Excerpts from a dataset ->

------------------------------------------------------------

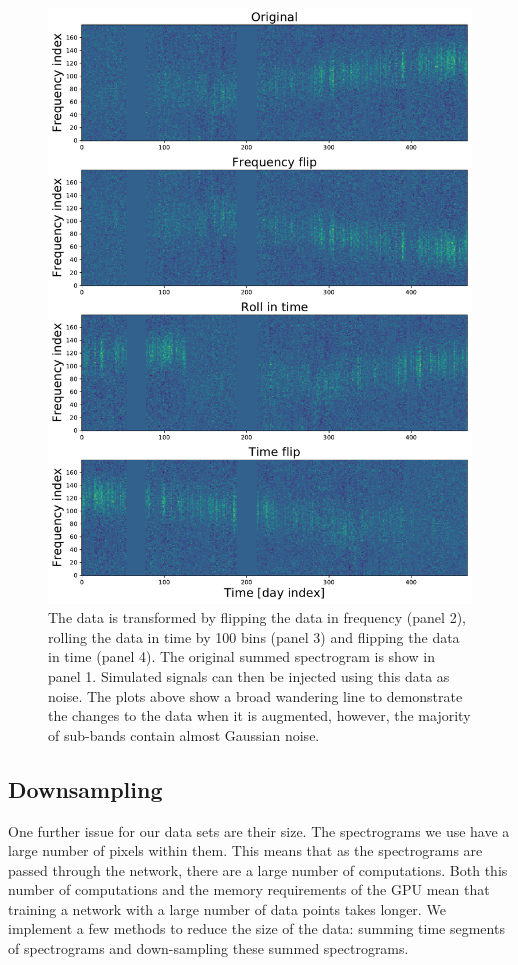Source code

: \begin{figure}
	\centering
	\includegraphics[width=0.7\columnwidth]{C4_cnn/augmentation.pdf}
	\caption{The data is transformed by flipping the data in frequency (panel 2), rolling the data in time by 100 bins (panel 3) and flipping the data in time (panel 4). The original summed spectrogram is show in panel 1. Simulated signals can then be injected using this data as noise. The plots above show a broad wandering line to demonstrate the changes to the data when it is augmented, however, the majority of sub-bands contain almost Gaussian noise. }
	\label{data:augmentation:examples}
\end{figure}

\subsection{\label{data:downsample} Downsampling}

%
One further issue for our data sets are their size. The spectrograms we use have a large number of pixels within them.
This means that as the spectrograms are passed through the network, there are a large number of computations.
Both this number of computations and the memory requirements of the GPU mean that training a network with a large number of data points takes longer.
We implement a few methods to reduce the size of the data: summing time segments of
spectrograms and down-sampling these summed spectrograms.  


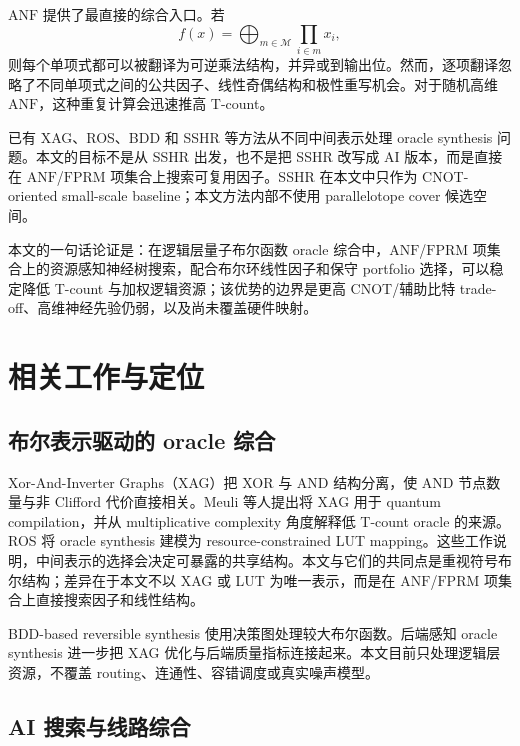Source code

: \documentclass[UTF8,fontset=macnew,11pt]{ctexart}
\newcommand{\anf}{\ensuremath{\mathrm{ANF}}}
\newcommand{\fprm}{\ensuremath{\mathrm{FPRM}}}
\begin{document}
\anf{} 提供了最直接的综合入口。若
\begin{equation}
  f(x)=\bigoplus_{m\in\mathcal{M}}\prod_{i\in m}x_i ,
  \label{eq:anf}
\end{equation}
则每个单项式都可以被翻译为可逆乘法结构，并异或到输出位。然而，逐项翻译忽略了不同单项式之间的公共因子、线性奇偶结构和极性重写机会。对于随机高维 \anf{}，这种重复计算会迅速推高 T-count。

已有 XAG、ROS、BDD 和 SSHR 等方法从不同中间表示处理 oracle synthesis 问题\cite{meuli2022xag,meuli2020ros,wille2009bdd,zheng2025sshr}。本文的目标不是从 SSHR 出发，也不是把 SSHR 改写成 AI 版本，而是直接在 \anf{}/\fprm{} 项集合上搜索可复用因子。SSHR 在本文中只作为 CNOT-oriented small-scale baseline；本文方法内部不使用 parallelotope cover 候选空间。

本文的一句话论证是：在逻辑层量子布尔函数 oracle 综合中，\anf{}/\fprm{} 项集合上的资源感知神经树搜索，配合布尔环线性因子和保守 portfolio 选择，可以稳定降低 T-count 与加权逻辑资源；该优势的边界是更高 CNOT/辅助比特 trade-off、高维神经先验仍弱，以及尚未覆盖硬件映射。

\section{相关工作与定位}

\subsection{布尔表示驱动的 oracle 综合}

Xor-And-Inverter Graphs（XAG）把 XOR 与 AND 结构分离，使 AND 节点数量与非 Clifford 代价直接相关。Meuli 等人提出将 XAG 用于 quantum compilation\cite{meuli2022xag}，并从 multiplicative complexity 角度解释低 T-count oracle 的来源\cite{meuli2019multiplicative}。ROS 将 oracle synthesis 建模为 resource-constrained LUT mapping\cite{meuli2020ros}。这些工作说明，中间表示的选择会决定可暴露的共享结构。本文与它们的共同点是重视符号布尔结构；差异在于本文不以 XAG 或 LUT 为唯一表示，而是在 \anf{}/\fprm{} 项集合上直接搜索因子和线性结构。

BDD-based reversible synthesis 使用决策图处理较大布尔函数\cite{wille2009bdd}。后端感知 oracle synthesis 进一步把 XAG 优化与后端质量指标连接起来\cite{yu2025backend}。本文目前只处理逻辑层资源，不覆盖 routing、连通性、容错调度或真实噪声模型。

\subsection{AI 搜索与线路综合}
\end{document}
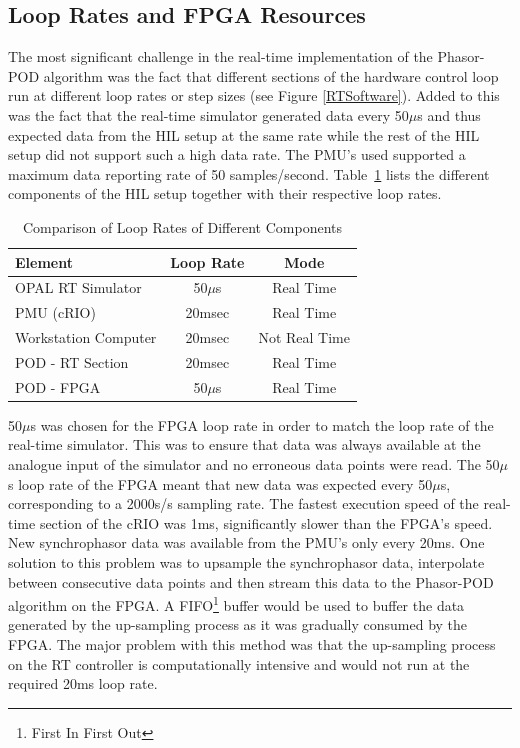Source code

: \documentclass[journal]{IEEEtran}
\begin{document}
\subsection{Loop Rates and FPGA Resources}\label{looprate}
The most significant challenge in the real-time implementation of the Phasor-POD algorithm was the fact that different sections of the hardware control loop run at different loop rates or step sizes (see Figure \ref{RTSoftware}). Added to this was the fact that the real-time simulator generated data every 50$\mu$s and thus expected data from the HIL setup at the same rate while the rest of the HIL setup did not support such a high data rate. The PMU\rq{s} used supported a maximum data reporting rate of 50 samples/second. Table~\ref{ex:LoopRates} lists the different components of the HIL setup together with their respective loop rates.
\begin{table}[!ht]
\caption{Comparison of Loop Rates of Different Components}\label{ex:LoopRates}
\begin{center}
\begin{tabular}{|l|c|c|}
\hline \textbf{Element} & \textbf{Loop Rate} & \textbf{Mode} \\
\hline OPAL RT Simulator & 50$\mu$s & Real Time \\ 
\hline PMU (cRIO) & 20msec & Real Time \\ 
\hline Workstation Computer& 20msec & Not Real Time \\ 
\hline POD - RT Section & 20msec & Real Time \\ 
\hline POD - FPGA & 50$\mu$s & Real Time \\ 
\hline 
\end{tabular}
\end{center}
\end{table} 

50$\mu$s was chosen for the FPGA loop rate in order to match the loop rate of the real-time simulator. This was to ensure that data was always available at the analogue input of the simulator and no erroneous data points were read. The 50$\mu$s loop rate of the FPGA meant that new data was expected every 50$\mu$s, corresponding to a 2000s/s sampling rate. The fastest execution speed of the real-time section of the cRIO was 1ms, significantly slower than the FPGA\rq{s} speed. New synchrophasor data was available from the PMU\rq{s} only every 20ms. One solution to this problem was to upsample the synchrophasor data, interpolate between consecutive data points and then stream this data to the Phasor-POD algorithm on the FPGA. A FIFO\footnote{First In First Out} buffer would be used to buffer the data generated by the up-sampling process as it was gradually consumed by the FPGA. The major problem with this method was that the up-sampling process on the RT controller is computationally intensive and would not run at the required 20ms loop rate.\\
\end{document}
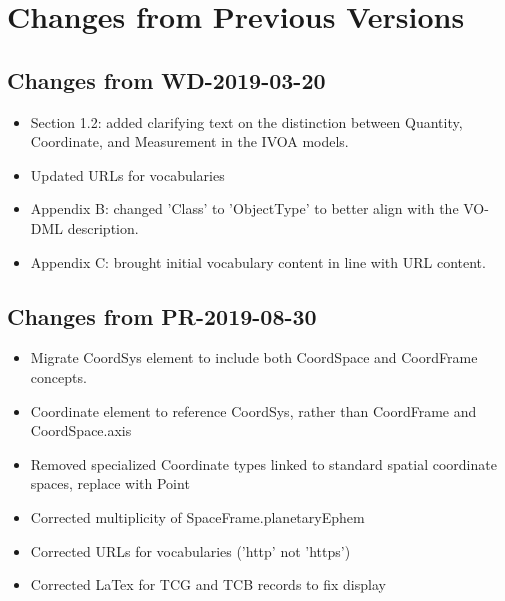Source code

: \pagebreak
\section{Changes from Previous Versions}


\subsection{Changes from WD-2019-03-20}
\begin{itemize} 
  \item Section 1.2: added clarifying text on the distinction between Quantity, Coordinate, and Measurement in the IVOA models.
  \item Updated URLs for vocabularies
  \item Appendix B: changed 'Class' to 'ObjectType' to better align with the VO-DML description.
  \item Appendix C: brought initial vocabulary content in line with URL content.
\end{itemize}
\subsection{Changes from PR-2019-08-30}
\begin{itemize} 
  \item Migrate CoordSys element to include both CoordSpace and CoordFrame concepts.
  \item Coordinate element to reference CoordSys, rather than CoordFrame and CoordSpace.axis
  \item Removed specialized Coordinate types linked to standard spatial coordinate spaces, replace with Point
  \item Corrected multiplicity of SpaceFrame.planetaryEphem
  \item Corrected URLs for vocabularies ('http' not 'https')
  \item Corrected LaTex for TCG and TCB records to fix display 
\end{itemize}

------------------------------------------------------------

Required work ->
Each line above that contains the word "large" should be counted, and only the total given.

Result of this exercise ->
3